(Beginning of DATASET EXTRACT)
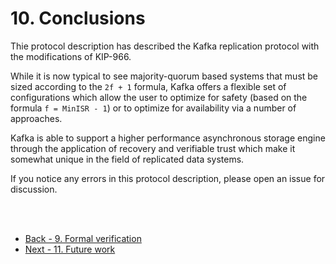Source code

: # 10. Conclusions

Thie protocol description has described the Kafka replication protocol with the modifications of KIP-966.

While it is now typical to see majority-quorum based systems that must be sized according to the `2f + 1` formula, Kafka offers a flexible set of configurations which allow the user to optimize for safety (based on the formula `f = MinISR - 1`) or to optimize for availability via a number of approaches.

Kafka is able to support a higher performance asynchronous storage engine through the application of recovery and verifiable trust which make it somewhat unique in the field of replicated data systems.

If you notice any errors in this protocol description, please open an issue for discussion.

<br/>
<br/>

- [Back - 9. Formal verification](9_formal_verification.md)
- [Next - 11. Future work](11_future_work.md)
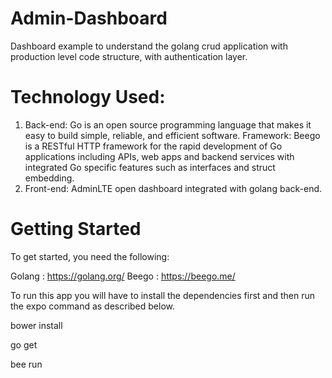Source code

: # Admin-Dashboard
Dashboard example to understand the golang crud application with production level code structure, with authentication layer.

# Technology Used:
1) Back-end: Go is an open source programming language that makes it easy to build simple, reliable, and efficient software.
    Framework:  Beego is a RESTful HTTP framework for the rapid development of Go applications including APIs, web apps and backend services with integrated Go specific features such as interfaces and struct embedding.
2) Front-end: AdminLTE open dashboard integrated with golang back-end.

# Getting Started
To get started, you need the following:

Golang : https://golang.org/
Beego : https://beego.me/


To run this app you will have to install the dependencies first and then run the expo command as described below.

bower install

go get

bee run



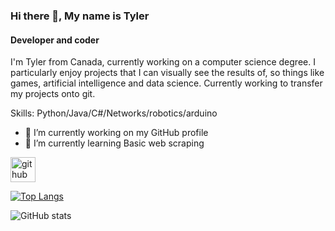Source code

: ### Hi there 👋, My name is Tyler
#### Developer and coder 
I'm Tyler from Canada, currently working on a computer science degree. I particularly enjoy projects that I can visually see the results of, so things like games, artificial intelligence and data science. Currently working to transfer my projects onto git.

Skills: Python/Java/C#/Networks/robotics/arduino

- 🔭 I’m currently working on my GitHub profile
- 🌱 I’m currently learning Basic web scraping 


[<img src='https://cdn.jsdelivr.net/npm/simple-icons@3.0.1/icons/github.svg' alt='github' height='40'>](https://github.com/GlancingJarl)  

[![Top Langs](https://github-readme-stats.vercel.app/api/top-langs/?username=GlancingJarl)](https://github.com/anuraghazra/github-readme-stats)

![GitHub stats](https://github-readme-stats.vercel.app/api?username=GlancingJarl&show_icons=true)  

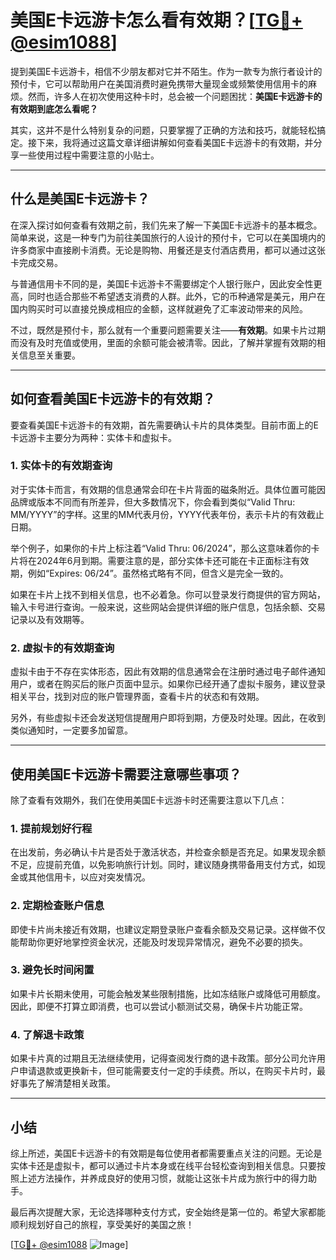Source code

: # 美国E卡远游卡怎么看有效期？[[TG💪+ @esim1088](https://t.me/s/esim1088)]

提到美国E卡远游卡，相信不少朋友都对它并不陌生。作为一款专为旅行者设计的预付卡，它可以帮助用户在美国消费时避免携带大量现金或频繁使用信用卡的麻烦。然而，许多人在初次使用这种卡时，总会被一个问题困扰：**美国E卡远游卡的有效期到底怎么看呢？**

其实，这并不是什么特别复杂的问题，只要掌握了正确的方法和技巧，就能轻松搞定。接下来，我将通过这篇文章详细讲解如何查看美国E卡远游卡的有效期，并分享一些使用过程中需要注意的小贴士。

---

## 什么是美国E卡远游卡？

在深入探讨如何查看有效期之前，我们先来了解一下美国E卡远游卡的基本概念。简单来说，这是一种专门为前往美国旅行的人设计的预付卡，它可以在美国境内的许多商家中直接刷卡消费。无论是购物、用餐还是支付酒店费用，都可以通过这张卡完成交易。

与普通信用卡不同的是，美国E卡远游卡不需要绑定个人银行账户，因此安全性更高，同时也适合那些不希望透支消费的人群。此外，它的币种通常是美元，用户在国内购买时可以直接兑换成相应的金额，这样就避免了汇率波动带来的风险。

不过，既然是预付卡，那么就有一个重要问题需要关注——**有效期**。如果卡片过期而没有及时充值或使用，里面的余额可能会被清零。因此，了解并掌握有效期的相关信息至关重要。

---

## 如何查看美国E卡远游卡的有效期？

要查看美国E卡远游卡的有效期，首先需要确认卡片的具体类型。目前市面上的E卡远游卡主要分为两种：实体卡和虚拟卡。

### 1. 实体卡的有效期查询

对于实体卡而言，有效期的信息通常会印在卡片背面的磁条附近。具体位置可能因品牌或版本不同而有所差异，但大多数情况下，你会看到类似“Valid Thru: MM/YYYY”的字样。这里的MM代表月份，YYYY代表年份，表示卡片的有效截止日期。

举个例子，如果你的卡片上标注着“Valid Thru: 06/2024”，那么这意味着你的卡片将在2024年6月到期。需要注意的是，部分实体卡还可能在卡正面标注有效期，例如“Expires: 06/24”。虽然格式略有不同，但含义是完全一致的。

如果在卡片上找不到相关信息，也不必着急。你可以登录发行商提供的官方网站，输入卡号进行查询。一般来说，这些网站会提供详细的账户信息，包括余额、交易记录以及有效期等。

### 2. 虚拟卡的有效期查询

虚拟卡由于不存在实体形态，因此有效期的信息通常会在注册时通过电子邮件通知用户，或者在购买后的账户页面中显示。如果你已经开通了虚拟卡服务，建议登录相关平台，找到对应的账户管理界面，查看卡片的状态和有效期。

另外，有些虚拟卡还会发送短信提醒用户即将到期，方便及时处理。因此，在收到类似通知时，一定要多加留意。

---

## 使用美国E卡远游卡需要注意哪些事项？

除了查看有效期外，我们在使用美国E卡远游卡时还需要注意以下几点：

### 1. 提前规划好行程

在出发前，务必确认卡片是否处于激活状态，并检查余额是否充足。如果发现余额不足，应提前充值，以免影响旅行计划。同时，建议随身携带备用支付方式，如现金或其他信用卡，以应对突发情况。

### 2. 定期检查账户信息

即使卡片尚未接近有效期，也建议定期登录账户查看余额及交易记录。这样做不仅能帮助你更好地掌控资金状况，还能及时发现异常情况，避免不必要的损失。

### 3. 避免长时间闲置

如果卡片长期未使用，可能会触发某些限制措施，比如冻结账户或降低可用额度。因此，即便不打算立即消费，也可以尝试小额测试交易，确保卡片功能正常。

### 4. 了解退卡政策

如果卡片真的过期且无法继续使用，记得查阅发行商的退卡政策。部分公司允许用户申请退款或更换新卡，但可能需要支付一定的手续费。所以，在购买卡片时，最好事先了解清楚相关政策。

---

## 小结

综上所述，美国E卡远游卡的有效期是每位使用者都需要重点关注的问题。无论是实体卡还是虚拟卡，都可以通过卡片本身或在线平台轻松查询到相关信息。只要按照上述方法操作，并养成良好的使用习惯，就能让这张卡片成为旅行中的得力助手。

最后再次提醒大家，无论选择哪种支付方式，安全始终是第一位的。希望大家都能顺利规划好自己的旅程，享受美好的美国之旅！

[[TG💪+ @esim1088](https://t.me/s/esim1088) ![Image](https://i.postimg.cc/4NQfJmqS/Snipaste-2025-05-13-00-14-12.png)]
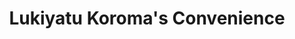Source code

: ---
title: "Lukiyatu Koroma's Convenience"
url: /kailahun/lukiyatu-koromas-convenience/
shop: convenience
---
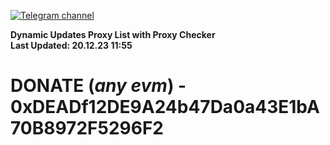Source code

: [![Telegram channel](https://img.shields.io/endpoint?url=https://runkit.io/damiankrawczyk/telegram-badge/branches/master?url=https://t.me/n4z4v0d)](https://t.me/n4z4v0d) 

**Dynamic Updates Proxy List with Proxy Checker**  
**Last Updated: 20.12.23 11:55**

# DONATE (_any evm_) - 0xDEADf12DE9A24b47Da0a43E1bA70B8972F5296F2
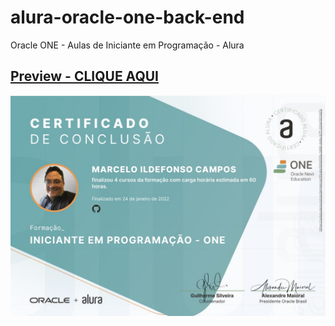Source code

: # alura-oracle-one-back-end
Oracle ONE - Aulas de Iniciante em Programação - Alura

## [Preview - CLIQUE AQUI](https://marceloicampos.github.io/alura-oracle-one-back-end/)

![](https://raw.githubusercontent.com/marceloicampos/alura-oracle-one-back-end/main/Forma%C3%A7%C3%A3o_INICIANTE_EM_PROGRAMACAO_ONE.jpg)
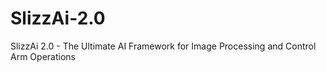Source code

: # SlizzAi-2.0
SlizzAi 2.0 - The Ultimate AI Framework for Image Processing and Control Arm Operations
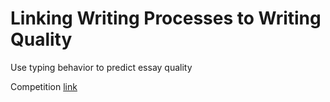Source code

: # Linking Writing Processes to Writing Quality

Use typing behavior to predict essay quality

Competition [link](https://www.kaggle.com/competitions/linking-writing-processes-to-writing-quality)
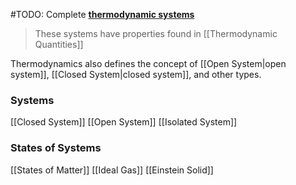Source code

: #TODO: Complete [**thermodynamic systems**](https://en.wikipedia.org/wiki/Thermodynamic_system "Thermodynamic system")

> These systems have properties found in [[Thermodynamic Quantities]]

Thermodynamics also defines the concept of [[Open System\|open system]], [[Closed System\|closed system]], and other types.
### Systems
[[Closed System]]
[[Open System]]
[[Isolated System]]


### States of Systems
[[States of Matter]]
[[Ideal Gas]]
[[Einstein Solid]]

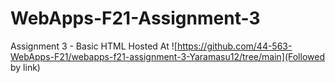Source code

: # WebApps-F21-Assignment-3
Assignment 3 - Basic HTML
Hosted At ![https://github.com/44-563-WebApps-F21/webapps-f21-assignment-3-Yaramasu12/tree/main](Followed by link)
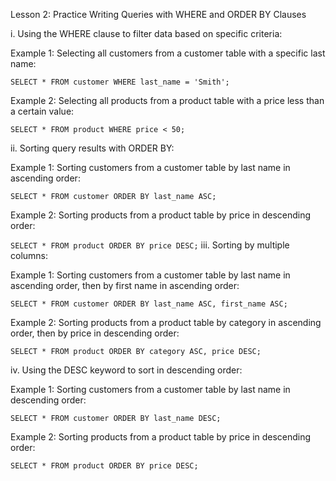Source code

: Lesson 2: Practice Writing Queries with WHERE and ORDER BY Clauses

i. Using the WHERE clause to filter data based on specific criteria:

Example 1: Selecting all customers from a customer table with a specific last name:

`SELECT * FROM customer WHERE last_name = 'Smith';`

Example 2: Selecting all products from a product table with a price less than a certain value:

`SELECT * FROM product WHERE price < 50;`

ii. Sorting query results with ORDER BY:

Example 1: Sorting customers from a customer table by last name in ascending order:

`SELECT * FROM customer ORDER BY last_name ASC;`

Example 2: Sorting products from a product table by price in descending order:

`SELECT * FROM product ORDER BY price DESC;`
iii. Sorting by multiple columns:

Example 1: Sorting customers from a customer table by last name in ascending order, then by first name in ascending order:

`SELECT * FROM customer ORDER BY last_name ASC, first_name ASC;`

Example 2: Sorting products from a product table by category in ascending order, then by price in descending order:

`SELECT * FROM product ORDER BY category ASC, price DESC;`


iv. Using the DESC keyword to sort in descending order:

Example 1: Sorting customers from a customer table by last name in descending order:

`SELECT * FROM customer ORDER BY last_name DESC;`

Example 2: Sorting products from a product table by price in descending order:

`SELECT * FROM product ORDER BY price DESC;`


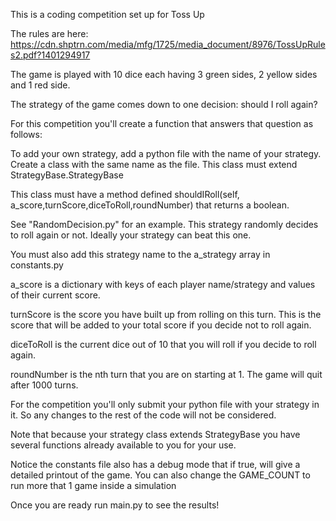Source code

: This is a coding competition set up for Toss Up

The rules are here:
https://cdn.shptrn.com/media/mfg/1725/media_document/8976/TossUpRules2.pdf?1401294917

The game is played with 10 dice each having 3 green sides, 2 yellow sides and 1 red side.

The strategy of the game comes down to one decision: should I roll again?

For this competition you'll create a function that answers that question as follows:

To add your own strategy, add a python file with the name of your strategy. 
Create a class with the same name as the file. 
This class must extend StrategyBase.StrategyBase

This class must have a method defined shouldIRoll(self, a_score,turnScore,diceToRoll,roundNumber) that returns a boolean.

See "RandomDecision.py" for an example. This strategy randomly decides to roll again or not. Ideally your strategy can beat this one. 

You must also add this strategy name to the a_strategy array in constants.py

a_score is a dictionary with keys of each player name/strategy and values of their current score.

turnScore is the score you have built up from rolling on this turn. This is the score that will be added to your total score if you decide not to roll again.

diceToRoll is the current dice out of 10 that you will roll if you decide to roll again. 

roundNumber is the nth turn that you are on starting at 1. The game will quit after 1000 turns.

For the competition you'll only submit your python file with your strategy in it.
So any changes to the rest of the code will not be considered.

Note that because your strategy class extends StrategyBase you have several functions already available to you for your use.

Notice the constants file also has a debug mode that if true, will give a detailed printout of the game. 
You can also change the GAME_COUNT to run more that 1 game inside a simulation

Once you are ready run main.py to see the results!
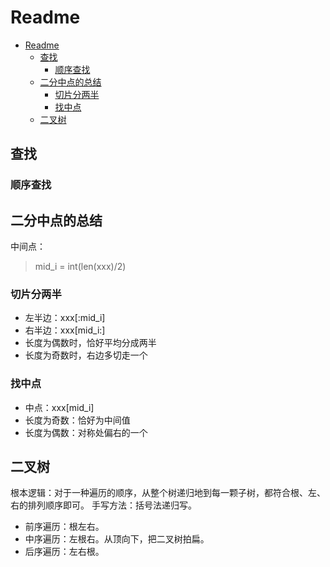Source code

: # Readme

- [Readme](#readme)
  - [查找](#查找)
    - [顺序查找](#顺序查找)
  - [二分中点的总结](#二分中点的总结)
    - [切片分两半](#切片分两半)
    - [找中点](#找中点)
  - [二叉树](#二叉树)

## 查找

### 顺序查找

## 二分中点的总结

中间点：
> mid_i = int(len(xxx)/2)

### 切片分两半

- 左半边：xxx[:mid_i]
- 右半边：xxx[mid_i:]
- 长度为偶数时，恰好平均分成两半
- 长度为奇数时，右边多切走一个

### 找中点

- 中点：xxx[mid_i]
- 长度为奇数：恰好为中间值
- 长度为偶数：对称处偏右的一个

## 二叉树

根本逻辑：对于一种遍历的顺序，从整个树递归地到每一颗子树，都符合根、左、右的排列顺序即可。
手写方法：括号法递归写。

- 前序遍历：根左右。
- 中序遍历：左根右。从顶向下，把二叉树拍扁。
- 后序遍历：左右根。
(End of DATASET EXTRACT)
# INSTRUCTIONS FOR THE TASK
Begin with the line holding "- 长度为奇数：恰好为中间值" and end with the last line of the material. Copy all of them exactly.

# EXERCISE OUTPUT
- 长度为奇数：恰好为中间值
- 长度为偶数：对称处偏右的一个

## 二叉树

根本逻辑：对于一种遍历的顺序，从整个树递归地到每一颗子树，都符合根、左、右的排列顺序即可。
手写方法：括号法递归写。

- 前序遍历：根左右。
- 中序遍历：左根右。从顶向下，把二叉树拍扁。
- 后序遍历：左右根。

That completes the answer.